**WORK ORDER:** Extract the data exactly, missing nothing.

(Saved data entries)
==============================

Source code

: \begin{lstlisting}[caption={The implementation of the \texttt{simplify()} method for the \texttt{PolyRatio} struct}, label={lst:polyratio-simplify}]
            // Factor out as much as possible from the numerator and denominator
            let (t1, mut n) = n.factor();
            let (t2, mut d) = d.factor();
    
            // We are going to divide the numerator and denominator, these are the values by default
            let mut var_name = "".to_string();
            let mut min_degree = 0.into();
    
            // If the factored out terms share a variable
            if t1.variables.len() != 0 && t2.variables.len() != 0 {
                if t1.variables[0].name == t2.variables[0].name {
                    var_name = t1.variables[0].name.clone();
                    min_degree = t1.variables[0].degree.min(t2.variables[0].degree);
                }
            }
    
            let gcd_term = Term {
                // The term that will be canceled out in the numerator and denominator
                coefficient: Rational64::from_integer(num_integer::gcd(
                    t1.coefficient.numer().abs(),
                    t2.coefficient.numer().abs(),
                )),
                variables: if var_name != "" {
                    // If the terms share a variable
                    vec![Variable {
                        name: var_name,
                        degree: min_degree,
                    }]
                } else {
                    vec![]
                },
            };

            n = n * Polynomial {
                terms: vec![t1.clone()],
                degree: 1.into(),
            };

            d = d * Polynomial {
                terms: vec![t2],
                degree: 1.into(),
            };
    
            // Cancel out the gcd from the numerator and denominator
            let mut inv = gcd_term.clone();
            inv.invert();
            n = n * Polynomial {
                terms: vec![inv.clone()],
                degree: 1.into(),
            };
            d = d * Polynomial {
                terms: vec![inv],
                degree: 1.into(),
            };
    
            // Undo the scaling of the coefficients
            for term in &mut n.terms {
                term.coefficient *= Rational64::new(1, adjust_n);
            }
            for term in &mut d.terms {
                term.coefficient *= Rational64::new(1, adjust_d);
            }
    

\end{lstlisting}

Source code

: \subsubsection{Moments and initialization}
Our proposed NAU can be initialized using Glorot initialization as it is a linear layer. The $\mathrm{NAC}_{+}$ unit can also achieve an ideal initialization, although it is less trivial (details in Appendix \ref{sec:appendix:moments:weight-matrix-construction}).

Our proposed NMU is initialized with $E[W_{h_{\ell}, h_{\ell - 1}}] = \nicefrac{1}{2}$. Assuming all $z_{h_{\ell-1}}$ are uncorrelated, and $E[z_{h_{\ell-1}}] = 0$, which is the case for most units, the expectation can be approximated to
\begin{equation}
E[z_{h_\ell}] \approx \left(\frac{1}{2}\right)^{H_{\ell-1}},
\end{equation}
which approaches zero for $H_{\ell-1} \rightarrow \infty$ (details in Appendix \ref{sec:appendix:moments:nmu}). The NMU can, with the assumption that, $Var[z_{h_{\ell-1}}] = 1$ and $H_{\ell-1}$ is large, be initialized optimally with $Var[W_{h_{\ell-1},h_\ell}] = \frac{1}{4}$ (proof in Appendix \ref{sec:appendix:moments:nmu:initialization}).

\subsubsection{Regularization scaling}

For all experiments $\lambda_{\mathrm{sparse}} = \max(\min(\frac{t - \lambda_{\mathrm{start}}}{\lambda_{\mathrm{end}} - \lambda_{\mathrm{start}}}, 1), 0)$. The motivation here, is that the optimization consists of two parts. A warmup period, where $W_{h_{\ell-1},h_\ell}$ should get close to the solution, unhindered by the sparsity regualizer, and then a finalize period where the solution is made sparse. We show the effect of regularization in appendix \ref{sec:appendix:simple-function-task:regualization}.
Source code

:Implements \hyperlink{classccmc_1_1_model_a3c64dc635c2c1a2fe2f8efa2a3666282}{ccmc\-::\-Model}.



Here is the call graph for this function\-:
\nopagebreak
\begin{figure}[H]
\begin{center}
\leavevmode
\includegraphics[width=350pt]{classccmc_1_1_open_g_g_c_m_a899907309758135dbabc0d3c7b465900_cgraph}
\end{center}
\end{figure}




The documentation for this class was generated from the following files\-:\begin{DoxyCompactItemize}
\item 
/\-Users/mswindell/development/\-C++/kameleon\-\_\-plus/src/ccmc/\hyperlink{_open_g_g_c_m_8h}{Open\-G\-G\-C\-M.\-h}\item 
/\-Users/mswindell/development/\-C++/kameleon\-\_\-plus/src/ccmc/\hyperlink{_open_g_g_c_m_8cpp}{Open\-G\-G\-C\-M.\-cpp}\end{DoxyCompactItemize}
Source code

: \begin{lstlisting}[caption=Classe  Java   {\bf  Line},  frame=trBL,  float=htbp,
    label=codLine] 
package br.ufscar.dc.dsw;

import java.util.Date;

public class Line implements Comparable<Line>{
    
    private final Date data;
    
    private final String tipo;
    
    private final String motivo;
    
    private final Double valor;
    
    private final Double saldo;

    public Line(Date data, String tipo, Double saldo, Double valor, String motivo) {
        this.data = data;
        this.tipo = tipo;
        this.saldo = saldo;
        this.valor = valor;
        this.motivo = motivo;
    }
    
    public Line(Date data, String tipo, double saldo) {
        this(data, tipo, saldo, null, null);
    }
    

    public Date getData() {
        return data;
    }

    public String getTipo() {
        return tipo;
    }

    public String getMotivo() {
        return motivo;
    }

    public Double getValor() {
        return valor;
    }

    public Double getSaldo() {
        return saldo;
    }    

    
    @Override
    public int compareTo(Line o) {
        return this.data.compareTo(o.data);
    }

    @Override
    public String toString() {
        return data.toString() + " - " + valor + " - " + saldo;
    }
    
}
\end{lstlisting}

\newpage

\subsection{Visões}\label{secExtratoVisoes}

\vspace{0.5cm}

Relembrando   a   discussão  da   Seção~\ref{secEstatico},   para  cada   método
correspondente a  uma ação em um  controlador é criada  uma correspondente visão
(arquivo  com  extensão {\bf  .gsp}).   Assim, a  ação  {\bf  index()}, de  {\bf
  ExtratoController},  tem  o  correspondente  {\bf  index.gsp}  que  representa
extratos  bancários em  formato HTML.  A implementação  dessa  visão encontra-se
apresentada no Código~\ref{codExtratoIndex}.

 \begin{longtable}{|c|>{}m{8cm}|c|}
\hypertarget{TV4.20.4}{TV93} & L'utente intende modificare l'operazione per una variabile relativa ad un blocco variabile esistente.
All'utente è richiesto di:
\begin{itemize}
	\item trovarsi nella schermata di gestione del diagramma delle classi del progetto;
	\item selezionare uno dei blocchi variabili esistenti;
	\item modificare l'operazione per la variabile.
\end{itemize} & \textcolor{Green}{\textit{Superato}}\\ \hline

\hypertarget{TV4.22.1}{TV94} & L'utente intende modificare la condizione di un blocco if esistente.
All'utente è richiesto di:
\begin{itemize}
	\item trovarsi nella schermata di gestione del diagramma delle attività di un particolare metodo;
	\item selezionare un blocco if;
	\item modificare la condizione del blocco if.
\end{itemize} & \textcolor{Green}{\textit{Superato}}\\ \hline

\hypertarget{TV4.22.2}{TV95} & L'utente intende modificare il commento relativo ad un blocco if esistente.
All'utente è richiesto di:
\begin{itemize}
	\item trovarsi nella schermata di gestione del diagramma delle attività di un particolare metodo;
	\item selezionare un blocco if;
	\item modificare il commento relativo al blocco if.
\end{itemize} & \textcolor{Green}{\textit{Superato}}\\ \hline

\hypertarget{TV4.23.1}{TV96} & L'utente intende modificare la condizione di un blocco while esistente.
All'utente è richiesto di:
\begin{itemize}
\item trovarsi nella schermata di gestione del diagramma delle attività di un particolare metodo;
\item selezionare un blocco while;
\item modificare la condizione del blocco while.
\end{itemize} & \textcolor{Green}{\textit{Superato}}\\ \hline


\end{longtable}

==============================

**RESPONSE TO THIS EXERCISE:**
Source code

: \begin{lstlisting}[caption={The implementation of the \texttt{simplify()} method for the \texttt{PolyRatio} struct}, label={lst:polyratio-simplify}]
            // Factor out as much as possible from the numerator and denominator
            let (t1, mut n) = n.factor();
            let (t2, mut d) = d.factor();
    
            // We are going to divide the numerator and denominator, these are the values by default
            let mut var_name = "".to_string();
            let mut min_degree = 0.into();
    
            // If the factored out terms share a variable
            if t1.variables.len() != 0 && t2.variables.len() != 0 {
                if t1.variables[0].name == t2.variables[0].name {
                    var_name = t1.variables[0].name.clone();
                    min_degree = t1.variables[0].degree.min(t2.variables[0].degree);
                }
            }
    
            let gcd_term = Term {
                // The term that will be canceled out in the numerator and denominator
                coefficient: Rational64::from_integer(num_integer::gcd(
                    t1.coefficient.numer().abs(),
                    t2.coefficient.numer().abs(),
                )),
                variables: if var_name != "" {
                    // If the terms share a variable
                    vec![Variable {
                        name: var_name,
                        degree: min_degree,
                    }]
                } else {
                    vec![]
                },
            };

            n = n * Polynomial {
                terms: vec![t1.clone()],
                degree: 1.into(),
            };

            d = d * Polynomial {
                terms: vec![t2],
                degree: 1.into(),
            };
    
            // Cancel out the gcd from the numerator and denominator
            let mut inv = gcd_term.clone();
            inv.invert();
            n = n * Polynomial {
                terms: vec![inv.clone()],
                degree: 1.into(),
            };
            d = d * Polynomial {
                terms: vec![inv],
                degree: 1.into(),
            };
    
            // Undo the scaling of the coefficients
            for term in &mut n.terms {
                term.coefficient *= Rational64::new(1, adjust_n);
            }
            for term in &mut d.terms {
                term.coefficient *= Rational64::new(1, adjust_d);
            }
    

\end{lstlisting}

Source code

: \subsubsection{Moments and initialization}
Our proposed NAU can be initialized using Glorot initialization as it is a linear layer. The $\mathrm{NAC}_{+}$ unit can also achieve an ideal initialization, although it is less trivial (details in Appendix \ref{sec:appendix:moments:weight-matrix-construction}).

Our proposed NMU is initialized with $E[W_{h_{\ell}, h_{\ell - 1}}] = \nicefrac{1}{2}$. Assuming all $z_{h_{\ell-1}}$ are uncorrelated, and $E[z_{h_{\ell-1}}] = 0$, which is the case for most units, the expectation can be approximated to
\begin{equation}
E[z_{h_\ell}] \approx \left(\frac{1}{2}\right)^{H_{\ell-1}},
\end{equation}
which approaches zero for $H_{\ell-1} \rightarrow \infty$ (details in Appendix \ref{sec:appendix:moments:nmu}). The NMU can, with the assumption that, $Var[z_{h_{\ell-1}}] = 1$ and $H_{\ell-1}$ is large, be initialized optimally with $Var[W_{h_{\ell-1},h_\ell}] = \frac{1}{4}$ (proof in Appendix \ref{sec:appendix:moments:nmu:initialization}).

\subsubsection{Regularization scaling}

For all experiments $\lambda_{\mathrm{sparse}} = \max(\min(\frac{t - \lambda_{\mathrm{start}}}{\lambda_{\mathrm{end}} - \lambda_{\mathrm{start}}}, 1), 0)$. The motivation here, is that the optimization consists of two parts. A warmup period, where $W_{h_{\ell-1},h_\ell}$ should get close to the solution, unhindered by the sparsity regualizer, and then a finalize period where the solution is made sparse. We show the effect of regularization in appendix \ref{sec:appendix:simple-function-task:regualization}.
Source code

:Implements \hyperlink{classccmc_1_1_model_a3c64dc635c2c1a2fe2f8efa2a3666282}{ccmc\-::\-Model}.



Here is the call graph for this function\-:
\nopagebreak
\begin{figure}[H]
\begin{center}
\leavevmode
\includegraphics[width=350pt]{classccmc_1_1_open_g_g_c_m_a899907309758135dbabc0d3c7b465900_cgraph}
\end{center}
\end{figure}




The documentation for this class was generated from the following files\-:\begin{DoxyCompactItemize}
\item 
/\-Users/mswindell/development/\-C++/kameleon\-\_\-plus/src/ccmc/\hyperlink{_open_g_g_c_m_8h}{Open\-G\-G\-C\-M.\-h}\item 
/\-Users/mswindell/development/\-C++/kameleon\-\_\-plus/src/ccmc/\hyperlink{_open_g_g_c_m_8cpp}{Open\-G\-G\-C\-M.\-cpp}\end{DoxyCompactItemize}
Source code

: \begin{lstlisting}[caption=Classe  Java   {\bf  Line},  frame=trBL,  float=htbp,
    label=codLine] 
package br.ufscar.dc.dsw;

import java.util.Date;

public class Line implements Comparable<Line>{
    
    private final Date data;
    
    private final String tipo;
    
    private final String motivo;
    
    private final Double valor;
    
    private final Double saldo;

    public Line(Date data, String tipo, Double saldo, Double valor, String motivo) {
        this.data = data;
        this.tipo = tipo;
        this.saldo = saldo;
        this.valor = valor;
        this.motivo = motivo;
    }
    
    public Line(Date data, String tipo, double saldo) {
        this(data, tipo, saldo, null, null);
    }
    

    public Date getData() {
        return data;
    }

    public String getTipo() {
        return tipo;
    }

    public String getMotivo() {
        return motivo;
    }

    public Double getValor() {
        return valor;
    }

    public Double getSaldo() {
        return saldo;
    }    

    
    @Override
    public int compareTo(Line o) {
        return this.data.compareTo(o.data);
    }

    @Override
    public String toString() {
        return data.toString() + " - " + valor + " - " + saldo;
    }
    
}
\end{lstlisting}

\newpage

\subsection{Visões}\label{secExtratoVisoes}

\vspace{0.5cm}

Relembrando   a   discussão  da   Seção~\ref{secEstatico},   para  cada   método
correspondente a  uma ação em um  controlador é criada  uma correspondente visão
(arquivo  com  extensão {\bf  .gsp}).   Assim, a  ação  {\bf  index()}, de  {\bf
  ExtratoController},  tem  o  correspondente  {\bf  index.gsp}  que  representa
extratos  bancários em  formato HTML.  A implementação  dessa  visão encontra-se
apresentada no Código~\ref{codExtratoIndex}.

 \begin{longtable}{|c|>{}m{8cm}|c|}
\hypertarget{TV4.20.4}{TV93} & L'utente intende modificare l'operazione per una variabile relativa ad un blocco variabile esistente.
All'utente è richiesto di:
\begin{itemize}
	\item trovarsi nella schermata di gestione del diagramma delle classi del progetto;
	\item selezionare uno dei blocchi variabili esistenti;
	\item modificare l'operazione per la variabile.
\end{itemize} & \textcolor{Green}{\textit{Superato}}\\ \hline

\hypertarget{TV4.22.1}{TV94} & L'utente intende modificare la condizione di un blocco if esistente.
All'utente è richiesto di:
\begin{itemize}
	\item trovarsi nella schermata di gestione del diagramma delle attività di un particolare metodo;
	\item selezionare un blocco if;
	\item modificare la condizione del blocco if.
\end{itemize} & \textcolor{Green}{\textit{Superato}}\\ \hline

\hypertarget{TV4.22.2}{TV95} & L'utente intende modificare il commento relativo ad un blocco if esistente.
All'utente è richiesto di:
\begin{itemize}
	\item trovarsi nella schermata di gestione del diagramma delle attività di un particolare metodo;
	\item selezionare un blocco if;
	\item modificare il commento relativo al blocco if.
\end{itemize} & \textcolor{Green}{\textit{Superato}}\\ \hline

\hypertarget{TV4.23.1}{TV96} & L'utente intende modificare la condizione di un blocco while esistente.
All'utente è richiesto di:
\begin{itemize}
\item trovarsi nella schermata di gestione del diagramma delle attività di un particolare metodo;
\item selezionare un blocco while;
\item modificare la condizione del blocco while.
\end{itemize} & \textcolor{Green}{\textit{Superato}}\\ \hline


\end{longtable}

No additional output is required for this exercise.